Just about every hockey fan knows Wayne Gretzky by his nickname, "The Great One," and is well aware of the fact there was no more prolific goal-scorer or point-producer in the history of the National Hockey League.
But in addition to being a nine-time Hart Trophy winner and a two-time Conn Smythe winner while lifting the Stanley Cup four times during his illustrious career, Gretzky also appeared in the All-Star Game in all 20 of his NHL seasons.
Gretzky, who's celebrating his 51st birthday on Thursday, reminisced about some of those experiences as a call-in guest on the "NHL Hour With Commissioner Gary Bettman."
"It was one of the greatest things that a player could be rewarded with during the season," Gretzky said. "It was such a compliment to be invited to play in the All-Star Game. We used to sit by the phone -- in those days, you'd get a phone call from, at that time, the president of the League, to tell you if you made the team or not. It didn't matter if it was the first game or the last game, it was always exciting to be part of it.
"And I was really lucky, I got to be in some wonderful games. Playing my first game [in 1980] against Gordie Howe in Detroit, and the ovation he got and how much the people in Detroit loved him playing in that game. The  game on Long Island where I was lucky enough to play with (Mark) Messier and (Jari) Kurri and scored four goals. Then, even the game played in Pittsburgh [in 1990] when we played against Mario (Lemieux), and Mario put on a show for the fans in Pittsburgh and the fans of hockey.
"I've been really lucky, and one of the great moments of my career was going back to Edmonton and playing in the All-Star Game that was held in Edmonton [in 1989]. Just so many memories and so many tremendous moments that could go on and on. Even back to being a kid and watching guys like Guy Lafleur and Gilbert Perreault and (Jean) Beliveau and Bobby Orr play. I always thought there was just something special. In those days it was Tuesday night, the All-Star Game, and so I was always lucky enough to be able to stay up late enough to watch the game. It's one of those traditions I hope continues in our game. It's wonderful for everyone."
The 2012 Tim Hortons NHL All-Star Game is being held at Scotiabank Place in Ottawa -- interestingly enough, the same place where Gretzky played his final NHL road game in 1999 as a member of the New York Rangers.
"As a kid I grew up around that area and the Ottawa teams were always good minor teams, so it was always great hockey," said Gretzky, who was born in Brantford, Ont. "We had this great rivalry with the Ottawa 67s in junior hockey and it was always fun playing in Ottawa. And then my very last game in the National Hockey League in Canada was in Ottawa."
Gretzky also recalled a 1986 exhibition game played in Ottawa between the Edmonton Oilers and Montreal Canadiens to benefit cystic fibrosis. Six years later, the Senators returned to the NHL as an expansion franchise.

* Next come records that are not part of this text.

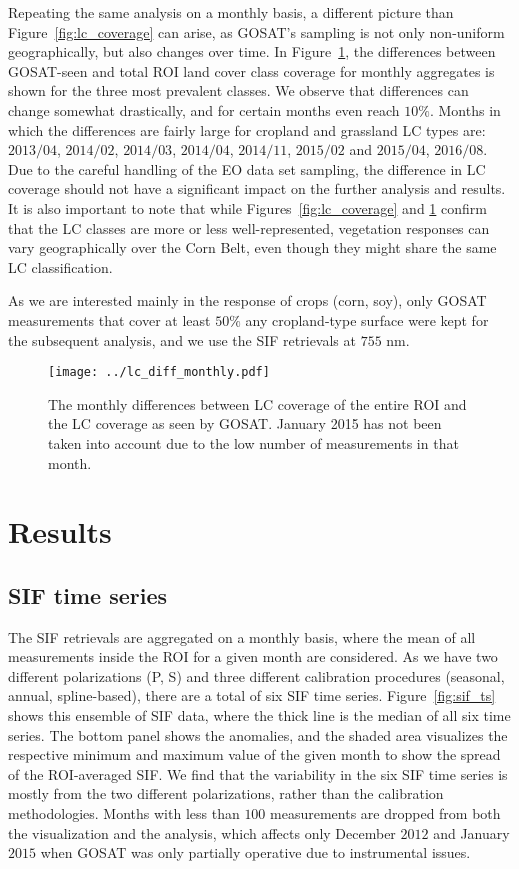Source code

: \documentclass[preprint, a4paper, 10pt, times]{elsarticle}
\begin{document}
Repeating the same analysis on a monthly basis, a different picture than Figure~\ref{fig:lc_coverage} can arise, as GOSAT's sampling is not only non-uniform geographically, but also changes over time. In Figure~\ref{fig:lc_diff_monthly}, the differences between GOSAT-seen and total ROI land cover class coverage for monthly aggregates is shown for the three most prevalent classes. We observe that differences can change somewhat drastically, and for certain months even reach $10\%$. Months in which the differences are fairly large for cropland and grassland LC types are: $2013/04$, $2014/02$, $2014/03$, $2014/04$, $2014/11$, $2015/02$ and $2015/04$, $2016/08$. Due to the careful handling of the EO data set sampling, the difference in LC coverage should not have a significant impact on the further analysis and results. It is also important to note that while Figures~\ref{fig:lc_coverage} and \ref{fig:lc_diff_monthly} confirm that the LC classes are more or less well-represented, vegetation responses can vary geographically over the Corn Belt, even though they might share the same LC classification.

As we are interested mainly in the response of crops (corn, soy), only GOSAT measurements that cover at least $50\%$ any cropland-type surface were kept for the subsequent analysis, and we use the SIF retrievals at $755$ nm.

 
\begin{figure}[htbp]
\centering
\texttt{[image: ../lc\_diff\_monthly.pdf]}
\caption{The monthly differences between LC coverage of the entire ROI and the LC coverage as seen by GOSAT. January 2015 has not been taken into account due to the low number of measurements in that month.}
\label{fig:lc_diff_monthly}
\end{figure}

 
\section{Results}

\subsection{SIF time series}
\label{sec:SIF_TS}

The SIF retrievals are aggregated on a monthly basis, where the mean of all measurements inside the ROI for a given month are considered. As we have two different polarizations (P, S) and three different calibration procedures (seasonal, annual, spline-based), there are a total of six SIF time series. Figure~\ref{fig:sif_ts} shows this ensemble of SIF data, where the thick line is the median of all six time series. The bottom panel shows the anomalies, and the shaded area visualizes the respective minimum and maximum value of the given month to show the spread of the ROI-averaged SIF. We find that the variability in the six SIF time series is mostly from the two different polarizations, rather than the calibration methodologies. Months with less than $100$ measurements are dropped from both the visualization and the analysis, which affects only December $2012$ and January $2015$ when GOSAT was only partially operative due to instrumental issues.
\end{document}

"You could tell it was just going to be a great hockey city," Gretzky said. "We had a wonderful time playing that game, and then of course my last game was really overwhelming because I knew that was going to be my last time in Canada on the ice."
Gretzky played in multiple All-Star formats during his career but never had to worry about selecting his own teammates, as Daniel Alfredsson and Zdeno Chara were set to do Thursday night at the Molson Canadian NHL All-Star Player Fantasy Draft. How would he have handled being a captain under the new format?
"You know what, probably just so I wouldn't get any controversy, I'd pick one of my own teammates," he said. "They talk about the NHL Draft in June and how difficult that is for teams to select one player or another player. I think this draft might be more pressure on those two captains than anything, because you don't want to disappoint a good friend.
"And listen, as you guys all well know, there's 40 really good players there and you could basically divide 20 in half, making sure each team had three goalies and six defensemen and you would still have an evenly-matched game. There's so much depth now. We were talking the other day that in the '80s, there was maybe 10 or 15 guys that you could say, 'Well, they should have been part of the All-Star Game,' and now you can probably say, well, there's a good 25-30 players that you could say, 'You know what, they deserve to be in the All-Star Game,' and that's a testament to the game of hockey."